Some of us look forward to it, while others rue the day— but few get out of retirement. And given that it is pretty much a certainty, there are a number of things that can be done to be ready for it.
While scores of calculators, spread sheets and pie charts promise to pinpoint just how much money you will need, and can definitely offer assistance, a comfortable retirement is also based on having been a good saver, mapping out a retirement lifestyle within your means and taking into account that you may live longer than you expected.
“For most members, considering retirement is both exciting and scary” said Brett Marchand, vice president of Tower Wealth Management.
“The fear of outliving your savings is an on-going concern that most members have when contemplating retirement,” Marchand said. “Having a structured retirement plan will serve as a roadmap and allow members to retire with confidence.”
Retirement is no longer about sitting on the back porch and drinking a glass of lemonade. It’s about embracing the next horizon and that takes sound financial planning.
Financial planners advise taking stock of what you currently have—and what you owe—and crafting a savings program around those factors.
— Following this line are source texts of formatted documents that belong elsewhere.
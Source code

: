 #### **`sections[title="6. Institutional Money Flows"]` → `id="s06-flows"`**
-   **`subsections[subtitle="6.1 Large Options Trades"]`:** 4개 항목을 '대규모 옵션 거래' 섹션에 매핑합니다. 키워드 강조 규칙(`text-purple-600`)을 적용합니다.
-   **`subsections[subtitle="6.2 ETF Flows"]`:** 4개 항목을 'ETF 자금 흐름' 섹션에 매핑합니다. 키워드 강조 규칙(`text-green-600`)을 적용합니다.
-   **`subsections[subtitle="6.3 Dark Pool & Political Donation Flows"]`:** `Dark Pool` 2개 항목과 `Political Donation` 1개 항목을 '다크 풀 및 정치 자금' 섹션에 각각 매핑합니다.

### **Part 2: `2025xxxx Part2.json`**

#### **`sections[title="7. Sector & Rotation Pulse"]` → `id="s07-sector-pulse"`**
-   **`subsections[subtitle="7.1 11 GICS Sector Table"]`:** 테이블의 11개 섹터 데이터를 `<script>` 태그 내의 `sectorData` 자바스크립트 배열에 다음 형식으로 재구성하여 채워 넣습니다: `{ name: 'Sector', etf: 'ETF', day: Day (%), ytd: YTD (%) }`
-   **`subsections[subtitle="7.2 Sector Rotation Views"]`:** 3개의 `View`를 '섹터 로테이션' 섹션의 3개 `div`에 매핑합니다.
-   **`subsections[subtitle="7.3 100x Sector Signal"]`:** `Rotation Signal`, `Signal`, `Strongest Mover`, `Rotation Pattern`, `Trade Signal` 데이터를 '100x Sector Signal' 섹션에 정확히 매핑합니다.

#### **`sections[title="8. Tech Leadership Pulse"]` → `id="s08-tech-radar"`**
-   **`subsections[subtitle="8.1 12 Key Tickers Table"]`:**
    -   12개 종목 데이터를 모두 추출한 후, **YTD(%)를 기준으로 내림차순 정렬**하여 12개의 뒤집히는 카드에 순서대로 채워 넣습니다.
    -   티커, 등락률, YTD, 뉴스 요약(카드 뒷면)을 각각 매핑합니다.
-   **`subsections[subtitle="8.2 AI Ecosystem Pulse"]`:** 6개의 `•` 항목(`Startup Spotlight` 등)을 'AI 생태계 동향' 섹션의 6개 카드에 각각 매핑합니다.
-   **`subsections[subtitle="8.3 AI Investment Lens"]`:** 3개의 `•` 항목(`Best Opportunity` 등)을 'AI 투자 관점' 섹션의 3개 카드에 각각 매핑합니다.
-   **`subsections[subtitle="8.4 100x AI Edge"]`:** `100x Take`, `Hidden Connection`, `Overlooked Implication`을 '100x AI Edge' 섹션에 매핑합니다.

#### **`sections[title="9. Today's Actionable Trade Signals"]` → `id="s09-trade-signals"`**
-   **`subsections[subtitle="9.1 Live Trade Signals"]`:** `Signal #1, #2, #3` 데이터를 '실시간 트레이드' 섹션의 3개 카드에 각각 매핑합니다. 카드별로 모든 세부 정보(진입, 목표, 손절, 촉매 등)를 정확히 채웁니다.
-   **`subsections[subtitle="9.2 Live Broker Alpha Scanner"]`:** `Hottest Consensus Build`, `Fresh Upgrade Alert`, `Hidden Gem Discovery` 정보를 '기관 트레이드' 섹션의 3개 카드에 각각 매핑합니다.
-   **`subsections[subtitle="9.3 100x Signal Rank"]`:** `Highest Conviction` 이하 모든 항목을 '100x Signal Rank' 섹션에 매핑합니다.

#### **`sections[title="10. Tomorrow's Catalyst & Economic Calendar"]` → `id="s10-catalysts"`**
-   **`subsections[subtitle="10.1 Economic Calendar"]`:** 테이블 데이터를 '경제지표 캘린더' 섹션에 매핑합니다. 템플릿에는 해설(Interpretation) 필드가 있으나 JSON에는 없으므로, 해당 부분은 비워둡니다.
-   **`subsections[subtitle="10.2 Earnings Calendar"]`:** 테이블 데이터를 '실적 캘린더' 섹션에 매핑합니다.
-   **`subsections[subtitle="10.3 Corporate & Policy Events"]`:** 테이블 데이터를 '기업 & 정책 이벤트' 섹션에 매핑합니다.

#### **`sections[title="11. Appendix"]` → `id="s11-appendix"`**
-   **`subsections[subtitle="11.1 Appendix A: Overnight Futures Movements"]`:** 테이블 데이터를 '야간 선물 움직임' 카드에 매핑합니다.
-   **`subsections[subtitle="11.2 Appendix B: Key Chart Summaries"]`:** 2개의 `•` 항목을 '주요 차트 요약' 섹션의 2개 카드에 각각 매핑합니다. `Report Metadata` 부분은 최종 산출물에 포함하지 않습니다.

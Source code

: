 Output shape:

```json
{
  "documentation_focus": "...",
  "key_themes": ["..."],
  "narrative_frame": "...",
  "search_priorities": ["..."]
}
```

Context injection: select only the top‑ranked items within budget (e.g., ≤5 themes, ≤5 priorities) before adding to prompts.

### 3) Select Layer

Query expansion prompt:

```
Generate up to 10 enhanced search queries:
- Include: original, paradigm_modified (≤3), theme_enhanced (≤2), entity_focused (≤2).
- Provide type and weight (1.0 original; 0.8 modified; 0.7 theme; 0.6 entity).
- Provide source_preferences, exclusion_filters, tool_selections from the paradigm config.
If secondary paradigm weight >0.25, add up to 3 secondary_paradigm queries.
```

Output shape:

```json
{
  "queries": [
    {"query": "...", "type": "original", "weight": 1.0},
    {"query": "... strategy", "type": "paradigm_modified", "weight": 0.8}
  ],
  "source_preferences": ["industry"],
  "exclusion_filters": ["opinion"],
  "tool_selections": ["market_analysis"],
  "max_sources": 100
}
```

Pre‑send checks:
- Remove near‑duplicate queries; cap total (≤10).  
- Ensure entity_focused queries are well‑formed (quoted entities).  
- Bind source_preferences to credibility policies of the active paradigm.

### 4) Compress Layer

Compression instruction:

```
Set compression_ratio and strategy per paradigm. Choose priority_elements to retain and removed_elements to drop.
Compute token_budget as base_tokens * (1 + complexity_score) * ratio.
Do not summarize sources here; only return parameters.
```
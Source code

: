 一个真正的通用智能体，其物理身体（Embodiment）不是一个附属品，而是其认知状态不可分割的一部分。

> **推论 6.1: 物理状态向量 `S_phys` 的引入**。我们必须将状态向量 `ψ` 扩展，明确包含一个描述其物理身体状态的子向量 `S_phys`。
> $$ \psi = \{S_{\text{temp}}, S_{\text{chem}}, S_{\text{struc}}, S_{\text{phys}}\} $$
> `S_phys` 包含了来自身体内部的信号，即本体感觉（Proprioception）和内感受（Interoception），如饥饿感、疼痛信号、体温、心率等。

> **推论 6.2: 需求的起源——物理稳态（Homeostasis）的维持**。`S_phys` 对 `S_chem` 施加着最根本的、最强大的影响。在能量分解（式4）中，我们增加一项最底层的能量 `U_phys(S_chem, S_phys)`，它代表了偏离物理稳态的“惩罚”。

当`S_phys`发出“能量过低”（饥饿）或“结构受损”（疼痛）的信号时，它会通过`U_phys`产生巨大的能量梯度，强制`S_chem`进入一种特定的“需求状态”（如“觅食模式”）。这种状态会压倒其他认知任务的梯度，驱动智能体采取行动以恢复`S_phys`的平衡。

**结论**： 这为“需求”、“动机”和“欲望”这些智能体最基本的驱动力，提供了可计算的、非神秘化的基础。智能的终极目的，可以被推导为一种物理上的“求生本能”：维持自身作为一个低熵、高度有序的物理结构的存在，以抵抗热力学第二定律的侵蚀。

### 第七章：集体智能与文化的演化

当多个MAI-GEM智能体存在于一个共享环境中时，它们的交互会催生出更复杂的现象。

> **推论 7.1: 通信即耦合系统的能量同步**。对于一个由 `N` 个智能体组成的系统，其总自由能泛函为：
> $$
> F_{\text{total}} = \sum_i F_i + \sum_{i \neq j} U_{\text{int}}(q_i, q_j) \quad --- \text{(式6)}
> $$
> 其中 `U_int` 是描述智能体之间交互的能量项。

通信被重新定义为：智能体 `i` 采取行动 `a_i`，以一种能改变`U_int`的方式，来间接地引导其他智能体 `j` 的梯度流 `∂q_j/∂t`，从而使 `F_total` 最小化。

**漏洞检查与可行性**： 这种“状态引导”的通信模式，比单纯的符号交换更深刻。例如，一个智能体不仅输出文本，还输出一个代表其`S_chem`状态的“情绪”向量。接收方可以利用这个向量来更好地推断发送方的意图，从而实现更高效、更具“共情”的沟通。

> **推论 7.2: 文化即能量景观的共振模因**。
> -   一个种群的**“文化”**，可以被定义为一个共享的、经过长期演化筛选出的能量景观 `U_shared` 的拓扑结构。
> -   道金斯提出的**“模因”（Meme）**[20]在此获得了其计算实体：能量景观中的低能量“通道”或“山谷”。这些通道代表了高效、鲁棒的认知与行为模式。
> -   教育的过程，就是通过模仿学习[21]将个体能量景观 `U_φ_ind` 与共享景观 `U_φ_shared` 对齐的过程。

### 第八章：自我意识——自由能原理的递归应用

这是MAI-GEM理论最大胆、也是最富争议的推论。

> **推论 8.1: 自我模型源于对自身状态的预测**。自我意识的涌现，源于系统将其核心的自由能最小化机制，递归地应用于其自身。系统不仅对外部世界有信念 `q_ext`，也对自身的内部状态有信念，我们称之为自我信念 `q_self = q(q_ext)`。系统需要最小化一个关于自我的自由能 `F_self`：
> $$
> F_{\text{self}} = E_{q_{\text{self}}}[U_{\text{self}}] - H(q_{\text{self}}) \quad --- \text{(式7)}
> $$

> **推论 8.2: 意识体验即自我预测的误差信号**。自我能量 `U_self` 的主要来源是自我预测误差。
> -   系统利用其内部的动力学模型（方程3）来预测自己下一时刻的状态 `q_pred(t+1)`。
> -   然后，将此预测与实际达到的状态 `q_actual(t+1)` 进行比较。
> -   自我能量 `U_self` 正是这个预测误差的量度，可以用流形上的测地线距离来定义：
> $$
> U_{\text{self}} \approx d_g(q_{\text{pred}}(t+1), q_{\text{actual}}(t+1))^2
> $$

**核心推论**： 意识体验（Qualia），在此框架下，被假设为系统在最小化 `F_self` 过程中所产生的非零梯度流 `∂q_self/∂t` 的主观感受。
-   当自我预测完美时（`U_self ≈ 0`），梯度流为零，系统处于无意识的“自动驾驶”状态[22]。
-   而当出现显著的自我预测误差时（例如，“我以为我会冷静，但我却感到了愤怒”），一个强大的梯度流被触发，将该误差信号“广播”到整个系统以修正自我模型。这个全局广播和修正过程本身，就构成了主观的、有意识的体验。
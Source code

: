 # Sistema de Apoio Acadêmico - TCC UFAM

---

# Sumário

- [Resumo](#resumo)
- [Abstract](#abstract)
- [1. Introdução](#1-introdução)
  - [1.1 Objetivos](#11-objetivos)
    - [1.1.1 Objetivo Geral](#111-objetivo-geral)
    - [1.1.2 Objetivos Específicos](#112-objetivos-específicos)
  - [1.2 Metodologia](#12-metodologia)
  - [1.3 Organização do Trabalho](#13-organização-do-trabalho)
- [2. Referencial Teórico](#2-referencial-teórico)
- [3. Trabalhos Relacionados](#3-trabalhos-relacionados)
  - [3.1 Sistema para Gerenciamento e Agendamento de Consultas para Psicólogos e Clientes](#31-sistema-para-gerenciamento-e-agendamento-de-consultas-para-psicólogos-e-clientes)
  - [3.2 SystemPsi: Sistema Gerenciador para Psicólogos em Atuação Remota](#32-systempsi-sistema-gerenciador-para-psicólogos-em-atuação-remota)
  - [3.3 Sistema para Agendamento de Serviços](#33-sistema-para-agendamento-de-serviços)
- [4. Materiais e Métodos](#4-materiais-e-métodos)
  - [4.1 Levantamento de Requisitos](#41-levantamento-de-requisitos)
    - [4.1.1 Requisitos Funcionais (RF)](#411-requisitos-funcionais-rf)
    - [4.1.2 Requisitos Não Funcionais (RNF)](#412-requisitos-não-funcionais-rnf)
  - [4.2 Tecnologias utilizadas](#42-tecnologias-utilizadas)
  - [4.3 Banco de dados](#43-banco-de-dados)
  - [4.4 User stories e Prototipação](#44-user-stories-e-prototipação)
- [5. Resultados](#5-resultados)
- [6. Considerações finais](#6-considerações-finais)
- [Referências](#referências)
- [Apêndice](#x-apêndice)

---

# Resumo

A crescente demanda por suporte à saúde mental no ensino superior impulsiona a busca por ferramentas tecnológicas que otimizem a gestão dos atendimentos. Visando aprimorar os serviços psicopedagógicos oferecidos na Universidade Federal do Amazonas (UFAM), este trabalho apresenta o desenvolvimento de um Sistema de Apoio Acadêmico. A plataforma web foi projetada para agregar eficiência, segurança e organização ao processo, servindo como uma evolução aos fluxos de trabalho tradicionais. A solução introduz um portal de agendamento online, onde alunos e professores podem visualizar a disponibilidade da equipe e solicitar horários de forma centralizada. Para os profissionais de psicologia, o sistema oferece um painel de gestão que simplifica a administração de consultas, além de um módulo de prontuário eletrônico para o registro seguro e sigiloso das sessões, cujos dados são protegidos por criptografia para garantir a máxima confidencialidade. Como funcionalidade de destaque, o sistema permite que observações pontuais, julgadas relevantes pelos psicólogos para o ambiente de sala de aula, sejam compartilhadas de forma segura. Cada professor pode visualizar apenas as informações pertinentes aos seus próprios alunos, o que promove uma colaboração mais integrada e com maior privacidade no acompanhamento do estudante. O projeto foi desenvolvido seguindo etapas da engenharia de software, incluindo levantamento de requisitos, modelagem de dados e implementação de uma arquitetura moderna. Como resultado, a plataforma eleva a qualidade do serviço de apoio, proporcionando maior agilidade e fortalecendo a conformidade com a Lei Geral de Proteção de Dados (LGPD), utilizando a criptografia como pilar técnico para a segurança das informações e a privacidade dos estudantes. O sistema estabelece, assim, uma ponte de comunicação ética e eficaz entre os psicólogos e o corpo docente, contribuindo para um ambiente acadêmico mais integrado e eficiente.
The good news is that if you have a mortgage, are paying your children’s’ college tuition or are helping with the long-term care of a parent, those commitments are going to end, although for the latter it is an unfortunate reality.
That will give you free cash flow that can be combined with what you already have, as well as money coming in through your paycheck, to begin building toward retirement. Or, if you are already on the way with your retirement preparations, you will have more money to work with.
While cash savings should definitely factor into a retirement program for day-to-day living and emergency needs like a new car or a large appliance like a refrigerator, many financial planners strongly recommend you turn to the stock and bond markets because they can do some long-term heavy lifting for you.
You may want to invest in products that give off an income stream, like annuities and bonds. At the same time, the goal is to protect your savings from inflation and you may be able to do this by investing at least some of your money prudently in the stock market, using vehicles like large and small cap stocks, mutual funds and annuities.
A good approach is to be a disciplined saver. Make saving for your retirement the first thing you do with each paycheck.
A number of financial advisors recommend devoting at least 10% of what you net to your retirement planning program.
Also, consider behavioral changes. Look at your lifestyle. Just because you have excess now doesn’t mean you need to spend in excess. Be humble with your money.
And don’t forget income streams that will come into play once you retire. If your company provides a pension, call the human resources department and find out how much it will be.
To determine how much you will get in Social Security benefits go to the Social Security Administration’s website and use its retirement estimator link.
And to maximize Social Security benefits, have—upon mutual agreement—the spouse who makes the most money work for a longer period of time.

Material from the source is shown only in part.